◆ **WHAT YOU HAVE TO DO**: Whatever appears in the records, write it out again exactly.
━━━ STUDY MATERIAL
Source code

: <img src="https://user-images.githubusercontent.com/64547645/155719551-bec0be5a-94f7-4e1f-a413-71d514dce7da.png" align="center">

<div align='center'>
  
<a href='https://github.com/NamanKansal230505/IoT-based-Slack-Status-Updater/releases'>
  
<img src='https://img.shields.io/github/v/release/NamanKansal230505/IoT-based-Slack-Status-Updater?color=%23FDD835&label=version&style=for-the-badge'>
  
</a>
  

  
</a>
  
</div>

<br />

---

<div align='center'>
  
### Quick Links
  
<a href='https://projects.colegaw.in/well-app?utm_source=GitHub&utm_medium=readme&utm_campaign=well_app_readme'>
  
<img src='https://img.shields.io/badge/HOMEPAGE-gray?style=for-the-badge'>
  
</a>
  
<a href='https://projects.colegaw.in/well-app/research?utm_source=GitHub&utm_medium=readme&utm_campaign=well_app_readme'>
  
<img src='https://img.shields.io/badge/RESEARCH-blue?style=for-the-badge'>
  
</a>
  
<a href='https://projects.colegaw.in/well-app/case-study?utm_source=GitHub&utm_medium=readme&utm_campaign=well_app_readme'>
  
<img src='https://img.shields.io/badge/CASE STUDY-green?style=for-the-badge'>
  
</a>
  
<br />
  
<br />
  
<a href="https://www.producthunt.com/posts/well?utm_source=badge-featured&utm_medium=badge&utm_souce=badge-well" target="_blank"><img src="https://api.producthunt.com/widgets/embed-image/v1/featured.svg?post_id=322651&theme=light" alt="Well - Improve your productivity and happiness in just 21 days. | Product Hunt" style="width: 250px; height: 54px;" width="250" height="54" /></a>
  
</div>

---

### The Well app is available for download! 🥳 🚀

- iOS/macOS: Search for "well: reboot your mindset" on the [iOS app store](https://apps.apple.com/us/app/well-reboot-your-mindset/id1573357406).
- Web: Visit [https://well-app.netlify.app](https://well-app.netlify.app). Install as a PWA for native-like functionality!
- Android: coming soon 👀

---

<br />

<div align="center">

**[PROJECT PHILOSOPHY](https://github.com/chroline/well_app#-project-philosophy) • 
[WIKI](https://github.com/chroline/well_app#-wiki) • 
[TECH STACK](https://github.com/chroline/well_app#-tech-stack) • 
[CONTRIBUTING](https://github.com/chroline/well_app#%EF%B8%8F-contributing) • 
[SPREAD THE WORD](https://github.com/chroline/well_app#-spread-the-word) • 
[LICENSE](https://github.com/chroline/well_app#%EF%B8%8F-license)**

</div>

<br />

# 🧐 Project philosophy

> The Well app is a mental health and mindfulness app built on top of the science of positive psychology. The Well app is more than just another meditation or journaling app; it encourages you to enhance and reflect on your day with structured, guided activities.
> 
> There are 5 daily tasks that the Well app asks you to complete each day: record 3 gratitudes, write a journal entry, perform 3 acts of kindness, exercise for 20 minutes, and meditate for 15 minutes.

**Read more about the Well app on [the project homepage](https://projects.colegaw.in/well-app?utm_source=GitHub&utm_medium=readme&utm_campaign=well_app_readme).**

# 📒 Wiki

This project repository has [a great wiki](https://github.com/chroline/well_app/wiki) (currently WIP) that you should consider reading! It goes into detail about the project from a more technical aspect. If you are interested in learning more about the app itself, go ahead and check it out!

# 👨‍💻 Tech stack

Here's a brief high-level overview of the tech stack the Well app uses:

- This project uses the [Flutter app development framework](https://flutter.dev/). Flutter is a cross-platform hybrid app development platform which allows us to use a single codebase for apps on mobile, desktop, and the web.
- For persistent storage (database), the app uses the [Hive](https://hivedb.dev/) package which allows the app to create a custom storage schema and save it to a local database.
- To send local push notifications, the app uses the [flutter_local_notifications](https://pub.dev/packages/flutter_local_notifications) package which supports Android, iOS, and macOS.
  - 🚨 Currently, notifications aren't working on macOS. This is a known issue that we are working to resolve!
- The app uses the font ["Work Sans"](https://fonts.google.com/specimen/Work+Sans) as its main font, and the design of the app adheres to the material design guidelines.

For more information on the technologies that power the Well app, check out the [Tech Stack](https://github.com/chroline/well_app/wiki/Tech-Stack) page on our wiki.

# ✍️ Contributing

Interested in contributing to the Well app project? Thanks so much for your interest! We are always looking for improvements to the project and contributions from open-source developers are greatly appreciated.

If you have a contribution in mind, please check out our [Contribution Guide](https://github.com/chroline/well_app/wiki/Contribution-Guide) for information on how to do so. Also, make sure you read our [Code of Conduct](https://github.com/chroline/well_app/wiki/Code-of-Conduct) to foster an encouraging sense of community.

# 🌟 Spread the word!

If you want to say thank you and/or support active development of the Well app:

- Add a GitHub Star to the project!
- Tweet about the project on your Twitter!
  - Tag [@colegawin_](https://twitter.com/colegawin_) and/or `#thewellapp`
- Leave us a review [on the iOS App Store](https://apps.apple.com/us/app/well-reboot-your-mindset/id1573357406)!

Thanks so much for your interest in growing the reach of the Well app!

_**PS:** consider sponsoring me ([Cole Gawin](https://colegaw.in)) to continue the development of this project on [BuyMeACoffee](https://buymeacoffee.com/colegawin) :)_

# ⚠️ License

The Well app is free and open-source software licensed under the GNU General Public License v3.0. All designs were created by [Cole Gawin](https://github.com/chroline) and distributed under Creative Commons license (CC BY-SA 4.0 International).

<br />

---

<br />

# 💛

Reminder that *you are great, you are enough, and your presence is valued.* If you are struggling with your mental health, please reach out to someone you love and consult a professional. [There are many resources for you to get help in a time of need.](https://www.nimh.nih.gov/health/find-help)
━━━━━━
◆ **WORKED SOLUTION**:
Source code

: <img src="https://user-images.githubusercontent.com/64547645/155719551-bec0be5a-94f7-4e1f-a413-71d514dce7da.png" align="center">

<div align='center'>
  
<a href='https://github.com/NamanKansal230505/IoT-based-Slack-Status-Updater/releases'>
  
<img src='https://img.shields.io/github/v/release/NamanKansal230505/IoT-based-Slack-Status-Updater?color=%23FDD835&label=version&style=for-the-badge'>
  
</a>
  

  
</a>
  
</div>

<br />

---

<div align='center'>
  
### Quick Links
  
<a href='https://projects.colegaw.in/well-app?utm_source=GitHub&utm_medium=readme&utm_campaign=well_app_readme'>
  
<img src='https://img.shields.io/badge/HOMEPAGE-gray?style=for-the-badge'>
  
</a>
  
<a href='https://projects.colegaw.in/well-app/research?utm_source=GitHub&utm_medium=readme&utm_campaign=well_app_readme'>
  
<img src='https://img.shields.io/badge/RESEARCH-blue?style=for-the-badge'>
  
</a>
  
<a href='https://projects.colegaw.in/well-app/case-study?utm_source=GitHub&utm_medium=readme&utm_campaign=well_app_readme'>
  
<img src='https://img.shields.io/badge/CASE STUDY-green?style=for-the-badge'>
  
</a>
  
<br />
  
<br />
  
<a href="https://www.producthunt.com/posts/well?utm_source=badge-featured&utm_medium=badge&utm_souce=badge-well" target="_blank"><img src="https://api.producthunt.com/widgets/embed-image/v1/featured.svg?post_id=322651&theme=light" alt="Well - Improve your productivity and happiness in just 21 days. | Product Hunt" style="width: 250px; height: 54px;" width="250" height="54" /></a>
  
</div>

---

### The Well app is available for download! 🥳 🚀

- iOS/macOS: Search for "well: reboot your mindset" on the [iOS app store](https://apps.apple.com/us/app/well-reboot-your-mindset/id1573357406).
- Web: Visit [https://well-app.netlify.app](https://well-app.netlify.app). Install as a PWA for native-like functionality!
- Android: coming soon 👀

---

<br />

<div align="center">

**[PROJECT PHILOSOPHY](https://github.com/chroline/well_app#-project-philosophy) • 
[WIKI](https://github.com/chroline/well_app#-wiki) • 
[TECH STACK](https://github.com/chroline/well_app#-tech-stack) • 
[CONTRIBUTING](https://github.com/chroline/well_app#%EF%B8%8F-contributing) • 
[SPREAD THE WORD](https://github.com/chroline/well_app#-spread-the-word) • 
[LICENSE](https://github.com/chroline/well_app#%EF%B8%8F-license)**

</div>

<br />

# 🧐 Project philosophy

> The Well app is a mental health and mindfulness app built on top of the science of positive psychology. The Well app is more than just another meditation or journaling app; it encourages you to enhance and reflect on your day with structured, guided activities.
> 
> There are 5 daily tasks that the Well app asks you to complete each day: record 3 gratitudes, write a journal entry, perform 3 acts of kindness, exercise for 20 minutes, and meditate for 15 minutes.

**Read more about the Well app on [the project homepage](https://projects.colegaw.in/well-app?utm_source=GitHub&utm_medium=readme&utm_campaign=well_app_readme).**

# 📒 Wiki

This project repository has [a great wiki](https://github.com/chroline/well_app/wiki) (currently WIP) that you should consider reading! It goes into detail about the project from a more technical aspect. If you are interested in learning more about the app itself, go ahead and check it out!

# 👨‍💻 Tech stack

Here's a brief high-level overview of the tech stack the Well app uses:

- This project uses the [Flutter app development framework](https://flutter.dev/). Flutter is a cross-platform hybrid app development platform which allows us to use a single codebase for apps on mobile, desktop, and the web.
- For persistent storage (database), the app uses the [Hive](https://hivedb.dev/) package which allows the app to create a custom storage schema and save it to a local database.
- To send local push notifications, the app uses the [flutter_local_notifications](https://pub.dev/packages/flutter_local_notifications) package which supports Android, iOS, and macOS.
  - 🚨 Currently, notifications aren't working on macOS. This is a known issue that we are working to resolve!
- The app uses the font ["Work Sans"](https://fonts.google.com/specimen/Work+Sans) as its main font, and the design of the app adheres to the material design guidelines.

For more information on the technologies that power the Well app, check out the [Tech Stack](https://github.com/chroline/well_app/wiki/Tech-Stack) page on our wiki.

# ✍️ Contributing

Interested in contributing to the Well app project? Thanks so much for your interest! We are always looking for improvements to the project and contributions from open-source developers are greatly appreciated.

If you have a contribution in mind, please check out our [Contribution Guide](https://github.com/chroline/well_app/wiki/Contribution-Guide) for information on how to do so. Also, make sure you read our [Code of Conduct](https://github.com/chroline/well_app/wiki/Code-of-Conduct) to foster an encouraging sense of community.

# 🌟 Spread the word!

If you want to say thank you and/or support active development of the Well app:

- Add a GitHub Star to the project!
- Tweet about the project on your Twitter!
  - Tag [@colegawin_](https://twitter.com/colegawin_) and/or `#thewellapp`
- Leave us a review [on the iOS App Store](https://apps.apple.com/us/app/well-reboot-your-mindset/id1573357406)!

Thanks so much for your interest in growing the reach of the Well app!

_**PS:** consider sponsoring me ([Cole Gawin](https://colegaw.in)) to continue the development of this project on [BuyMeACoffee](https://buymeacoffee.com/colegawin) :)_

# ⚠️ License

The Well app is free and open-source software licensed under the GNU General Public License v3.0. All designs were created by [Cole Gawin](https://github.com/chroline) and distributed under Creative Commons license (CC BY-SA 4.0 International).

<br />

---

<br />

# 💛

Reminder that *you are great, you are enough, and your presence is valued.* If you are struggling with your mental health, please reach out to someone you love and consult a professional. [There are many resources for you to get help in a time of need.](https://www.nimh.nih.gov/health/find-help)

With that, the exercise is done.